English Premier League plans for a 39th round of fixtures to be played across the world are back on the agenda according to Everton chief executive Keith Wyness. The scheme met with widespread opposition when it was first mooted earlier this year. The global game's governing bodies, FIFA, as well as the national assocations of potential match venues like Sydney, Bangkok and New York all slammed the idea.
But, in the aftermath of last week's dramatic all-English Champions League final between Manchester United and Chelsea in Moscow, the 39th game is back up for discussion. It will be debated at next week's annual meeting in Leicestershire, with a final decision due early next year, and Everton's Wyness believes it could still happen.

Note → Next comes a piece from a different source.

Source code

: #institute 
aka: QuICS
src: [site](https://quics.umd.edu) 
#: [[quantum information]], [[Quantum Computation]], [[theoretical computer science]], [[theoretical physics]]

"It (the 39th game) is certainly not dead," Wyness told the Liverpool Echo. "It's going to be discussed again in June at the Premier League summer meeting and that's the next hurdle it has got to cross. "I think it's something that needs to be explored really fully because there is some very strong potential in it.
"I understand the opposition towards it and the arguments that have been made. But I do think it something that really needs to be looked at. "We can't rest where we are now as a league. You see other sports trying new things and don't forget you have got the IPL and Twenty20 cricket coming up on the rails. "They are trying to get cricket started off in America and China now, too. The landscape for sport is going to change dramatically in the next 10 or 15 years and we have got to stay up there."